The start of the track is signposted from Kakaho campground, where there are picnic tables and toilets.
Kakaho campground is 5.5 km from Western Bays Road and 26 km from Pureora Field Base.
The track emerges 200 metres further up from the campground.
From the bridge over the Kakaho Stream, the track enters the forest of lofty rimu. On the far side of the bridge there is a tree, which greets you like a sentinel. After crossing the second bridge the track climbs via step to a lookout platform in the tawa forest. The more gradual descent arrives back at the top of the campground.
There are a combination of factors contributing to Pureora’s uniqueness. The climate is superhumid, therefore there is low loss of moisture through evapotranspiration. The abundant rainfall nourishes a high species diversity in a localised area. Eight ash showers in the last 10,000 years have formed light, freely drained pumiceous loam soils, which can support high densities of vegetation. Volcanic activity has also levelled forests, creating new soil for vigorous recolonisation.
The podocarps are a family of trees, whose lineage stretches back over 200 million years. They evolved before the appearance of flowering plants and are distinguished by a succulent foot like appendage on the seed. The antiquity, complexity and grandeur of the Whirinaki Forest makes it virtually unique in the New Zealand and global contexts. Nowhere else is there such density of massive rimu, matai, miro, totara, northern rata and kahikatea. These species were flourishing on Gondwanaland, the supercontinent that existed as an amalgamation of today’s Southern hemisphere landmasses. Dinosaurs roamed through a forest with a very similar make up.
The primary canopy is complete, old and virtually closed. The foliage of the sub-canopy also shades the forest floor, so the interior is devoid of substantial seasonal fluctuations. Empires of epiphytes and twisted liana bejewel the branches and trunks of their hosts. The evergreen leaves and honey-green of the dominant tawa sub-canopy filter through a sublime light.

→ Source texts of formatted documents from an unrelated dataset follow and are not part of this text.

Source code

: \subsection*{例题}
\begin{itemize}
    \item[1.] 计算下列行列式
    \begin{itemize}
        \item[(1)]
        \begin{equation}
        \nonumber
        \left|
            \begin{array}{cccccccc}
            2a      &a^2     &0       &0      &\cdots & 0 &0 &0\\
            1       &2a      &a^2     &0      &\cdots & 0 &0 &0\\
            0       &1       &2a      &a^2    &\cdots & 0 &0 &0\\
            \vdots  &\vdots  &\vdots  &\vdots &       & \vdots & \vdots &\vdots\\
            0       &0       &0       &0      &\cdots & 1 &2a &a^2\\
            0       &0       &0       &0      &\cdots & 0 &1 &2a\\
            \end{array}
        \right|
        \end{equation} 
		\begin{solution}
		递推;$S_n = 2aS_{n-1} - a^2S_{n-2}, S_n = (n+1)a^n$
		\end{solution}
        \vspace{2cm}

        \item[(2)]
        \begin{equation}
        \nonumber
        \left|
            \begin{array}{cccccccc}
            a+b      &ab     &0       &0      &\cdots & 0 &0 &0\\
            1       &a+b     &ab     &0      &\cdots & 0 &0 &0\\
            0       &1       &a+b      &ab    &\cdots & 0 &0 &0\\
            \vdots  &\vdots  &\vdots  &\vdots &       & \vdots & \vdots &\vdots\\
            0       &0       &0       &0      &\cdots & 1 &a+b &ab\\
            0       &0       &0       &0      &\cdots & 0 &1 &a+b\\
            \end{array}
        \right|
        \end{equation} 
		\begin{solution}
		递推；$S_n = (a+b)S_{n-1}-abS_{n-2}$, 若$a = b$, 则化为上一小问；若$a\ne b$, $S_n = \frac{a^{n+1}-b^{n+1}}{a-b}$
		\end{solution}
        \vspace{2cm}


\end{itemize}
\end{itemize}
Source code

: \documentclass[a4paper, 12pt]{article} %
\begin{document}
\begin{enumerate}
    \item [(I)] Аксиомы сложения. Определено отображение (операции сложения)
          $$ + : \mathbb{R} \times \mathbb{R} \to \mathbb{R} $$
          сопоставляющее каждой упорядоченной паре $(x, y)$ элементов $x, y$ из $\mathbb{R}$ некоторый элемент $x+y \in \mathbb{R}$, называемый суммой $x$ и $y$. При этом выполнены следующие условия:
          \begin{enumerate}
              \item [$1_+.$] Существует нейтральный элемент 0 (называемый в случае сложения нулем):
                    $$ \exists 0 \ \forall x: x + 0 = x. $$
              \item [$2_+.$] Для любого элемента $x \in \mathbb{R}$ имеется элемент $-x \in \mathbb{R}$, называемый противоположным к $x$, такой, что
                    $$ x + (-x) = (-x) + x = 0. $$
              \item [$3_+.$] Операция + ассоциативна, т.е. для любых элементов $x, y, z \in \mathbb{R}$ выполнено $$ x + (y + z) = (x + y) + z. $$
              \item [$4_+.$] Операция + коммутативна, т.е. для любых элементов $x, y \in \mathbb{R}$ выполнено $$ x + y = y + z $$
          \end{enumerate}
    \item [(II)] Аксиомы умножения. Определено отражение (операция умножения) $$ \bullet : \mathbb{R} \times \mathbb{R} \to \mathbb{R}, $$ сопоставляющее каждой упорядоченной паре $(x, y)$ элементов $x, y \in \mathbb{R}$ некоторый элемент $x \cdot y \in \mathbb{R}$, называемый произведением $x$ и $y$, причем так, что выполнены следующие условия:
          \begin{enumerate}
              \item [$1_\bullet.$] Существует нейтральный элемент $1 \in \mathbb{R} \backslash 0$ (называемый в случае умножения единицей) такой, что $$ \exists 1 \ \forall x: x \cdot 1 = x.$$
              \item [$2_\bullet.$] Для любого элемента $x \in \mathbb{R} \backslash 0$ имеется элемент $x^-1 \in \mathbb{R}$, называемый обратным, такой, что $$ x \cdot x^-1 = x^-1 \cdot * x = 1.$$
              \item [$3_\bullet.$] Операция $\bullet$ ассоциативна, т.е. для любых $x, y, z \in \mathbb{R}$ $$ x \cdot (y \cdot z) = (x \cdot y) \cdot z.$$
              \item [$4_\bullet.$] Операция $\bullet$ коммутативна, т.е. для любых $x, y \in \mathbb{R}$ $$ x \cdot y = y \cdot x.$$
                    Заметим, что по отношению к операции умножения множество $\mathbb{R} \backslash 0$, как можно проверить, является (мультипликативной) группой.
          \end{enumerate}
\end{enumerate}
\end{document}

The altitudinal range of Pureora displays a textbook succession of forest types. Dense podocarp forest to gives way to medium density podocarp forest and hardwood species. At higher altitudes, mixed podocarp-beech then merges to beech forest at the tops of the hills.
Due to the inaccessibility of the high inland area, little permanent settlement has been noted. However they were highly prized hunting areas, mainly for moa.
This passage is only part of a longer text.